Klare Prioritäten in einem herausfordernden Umfeld
Trotz der angespannten gesamtwirtschaftlichen Lage und der Nachwirkungen der Krisenjahre legt die Landesregierung ein Budget mit einem Gesamtvolumen von rund 2,8 Milliarden Euro vor. Rund 70 Prozent dieser Mittel fließen in Bildung, Soziales, Gesundheit und Wohnbau – Bereiche, die Stabilität und Zusammenhalt sichern.
Gleichzeitig setzt das Budget deutliche Akzente in jenen Feldern, die für Vorarlbergs Zukunft zentral sind: Infrastruktur, Energieversorgung, Hochbau und Verwaltungsmodernisierung.
Starke Investitionen in Infrastruktur und Mobilität
Besonders hervor hebt Klien die Investitionen im Ressort von Landesstatthalter Christof Bitschi:
- 93 Millionen Euro für Landesstraßen und Bauwerke
- 35 Millionen Euro für Betrieb und Instandhaltung
- 48 Millionen Euro für das Entlastungsprojekt Stadttunnel Feldkirch
Auch der öffentliche Verkehr wird mit über 52 Millionen Euro deutlich gestärkt – für Buslinien, Schienenverkehr und Angebote der Gemeinden. „Wer auf das Auto angewiesen ist, wird Verbesserungen auf der Straße spüren.
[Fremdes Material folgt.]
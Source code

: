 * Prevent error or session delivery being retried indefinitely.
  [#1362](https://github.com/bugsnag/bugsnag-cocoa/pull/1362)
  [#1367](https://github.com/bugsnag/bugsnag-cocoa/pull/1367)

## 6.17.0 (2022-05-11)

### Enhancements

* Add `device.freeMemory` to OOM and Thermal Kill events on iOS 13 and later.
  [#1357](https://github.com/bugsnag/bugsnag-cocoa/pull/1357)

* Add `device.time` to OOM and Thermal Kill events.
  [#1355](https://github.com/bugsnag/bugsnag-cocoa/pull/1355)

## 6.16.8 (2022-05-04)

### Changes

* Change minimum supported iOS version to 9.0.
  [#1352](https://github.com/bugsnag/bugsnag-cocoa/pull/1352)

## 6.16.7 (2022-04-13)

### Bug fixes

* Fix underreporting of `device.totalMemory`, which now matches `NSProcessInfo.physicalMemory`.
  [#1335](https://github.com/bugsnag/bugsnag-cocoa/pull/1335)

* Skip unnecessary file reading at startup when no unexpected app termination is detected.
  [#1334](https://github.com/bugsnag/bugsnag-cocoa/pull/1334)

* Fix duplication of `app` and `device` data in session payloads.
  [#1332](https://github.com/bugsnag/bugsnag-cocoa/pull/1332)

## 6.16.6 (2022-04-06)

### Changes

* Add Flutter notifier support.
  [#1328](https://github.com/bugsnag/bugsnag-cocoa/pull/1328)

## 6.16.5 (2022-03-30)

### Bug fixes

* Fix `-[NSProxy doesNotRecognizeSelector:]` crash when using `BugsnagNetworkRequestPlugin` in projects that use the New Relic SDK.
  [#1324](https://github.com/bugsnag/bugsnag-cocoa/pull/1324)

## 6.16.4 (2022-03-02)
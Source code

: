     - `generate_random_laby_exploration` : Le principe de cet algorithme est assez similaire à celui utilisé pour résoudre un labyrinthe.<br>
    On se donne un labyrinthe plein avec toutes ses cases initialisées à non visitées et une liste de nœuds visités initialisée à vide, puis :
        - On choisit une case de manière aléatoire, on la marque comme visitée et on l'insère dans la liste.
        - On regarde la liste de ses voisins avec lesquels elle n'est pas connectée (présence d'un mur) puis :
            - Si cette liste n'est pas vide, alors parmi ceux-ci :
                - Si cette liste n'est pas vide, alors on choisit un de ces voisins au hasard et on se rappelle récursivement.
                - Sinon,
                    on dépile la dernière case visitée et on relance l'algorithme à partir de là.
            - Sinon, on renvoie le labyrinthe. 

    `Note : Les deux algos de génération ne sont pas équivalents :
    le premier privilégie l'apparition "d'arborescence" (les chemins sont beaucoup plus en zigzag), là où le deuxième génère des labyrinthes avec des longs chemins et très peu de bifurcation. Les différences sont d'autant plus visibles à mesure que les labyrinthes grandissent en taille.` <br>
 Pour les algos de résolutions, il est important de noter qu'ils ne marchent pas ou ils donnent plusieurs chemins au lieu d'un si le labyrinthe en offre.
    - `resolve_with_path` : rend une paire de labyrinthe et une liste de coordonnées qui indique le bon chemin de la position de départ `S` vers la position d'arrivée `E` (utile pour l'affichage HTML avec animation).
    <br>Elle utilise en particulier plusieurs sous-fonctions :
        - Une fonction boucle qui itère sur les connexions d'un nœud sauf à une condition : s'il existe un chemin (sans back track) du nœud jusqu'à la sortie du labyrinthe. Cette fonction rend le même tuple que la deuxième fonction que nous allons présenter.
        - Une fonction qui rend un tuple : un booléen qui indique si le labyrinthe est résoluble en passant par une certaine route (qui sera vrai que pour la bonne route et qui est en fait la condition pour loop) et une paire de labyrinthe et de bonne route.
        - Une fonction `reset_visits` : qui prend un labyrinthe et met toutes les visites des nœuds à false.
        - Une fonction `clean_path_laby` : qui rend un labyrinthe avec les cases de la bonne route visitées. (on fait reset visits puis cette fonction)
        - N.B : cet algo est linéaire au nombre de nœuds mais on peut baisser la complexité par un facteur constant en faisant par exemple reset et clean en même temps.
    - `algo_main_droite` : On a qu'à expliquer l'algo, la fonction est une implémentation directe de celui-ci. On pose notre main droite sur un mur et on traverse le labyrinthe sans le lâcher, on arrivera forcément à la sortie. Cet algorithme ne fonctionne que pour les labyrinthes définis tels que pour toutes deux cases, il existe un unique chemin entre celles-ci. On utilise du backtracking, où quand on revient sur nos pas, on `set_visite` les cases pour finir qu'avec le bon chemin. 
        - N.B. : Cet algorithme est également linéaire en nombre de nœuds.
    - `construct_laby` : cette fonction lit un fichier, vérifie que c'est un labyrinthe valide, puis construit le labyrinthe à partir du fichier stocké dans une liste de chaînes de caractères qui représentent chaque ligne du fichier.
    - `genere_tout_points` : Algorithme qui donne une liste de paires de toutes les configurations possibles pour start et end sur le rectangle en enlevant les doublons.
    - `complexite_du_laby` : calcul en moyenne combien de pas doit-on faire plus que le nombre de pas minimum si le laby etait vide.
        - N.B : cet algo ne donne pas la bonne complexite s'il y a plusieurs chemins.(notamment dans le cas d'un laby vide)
Wer Bus oder Bahn nutzt, wird ein verlässlicheres Angebot erleben. Das ist verantwortungsvolle Mobilitätspolitik“, so Klien.
Unterstützung für Familien: Wirksam statt spektakulär
Für familienpolitische Maßnahmen stehen 2026 fast 14 Millionen Euro bereit. Vom Familienzuschuss über direkte Familienförderungen bis hin zum Schlüsselprojekt Chancenreichster Lebensraum für Kinder – all diese Maßnahmen seien, so Klien, „keine Schlagzeilenpolitik, sondern spürbare Entlastung am Monatsende“.
„Landesstatthalter Christof Bitschi zeigt hier eine klare freiheitliche Handschrift: starke Infrastruktur, starkes Verkehrsnetz, starke Familien“, betont Klien.
Sicherheit: Spürbare Verbesserungen im Alltag
Sicherheit sei ein zentraler Faktor für Lebensqualität – und 2026 werde in diesem Bereich deutlich nachgeschärft. Maßnahmen reichen von stärkerer Präsenz der Sicherheitskräfte über konsequentes Vorgehen gegen Gewalt und Vandalismus bis zu Förderungen für Gemeinden, z.B. bei Beleuchtung oder Videoüberwachung an Brennpunkten.
Besonders verweist Klien auf Verbesserungen am Dornbirner Bahnhof – einer der Hotspots im Land.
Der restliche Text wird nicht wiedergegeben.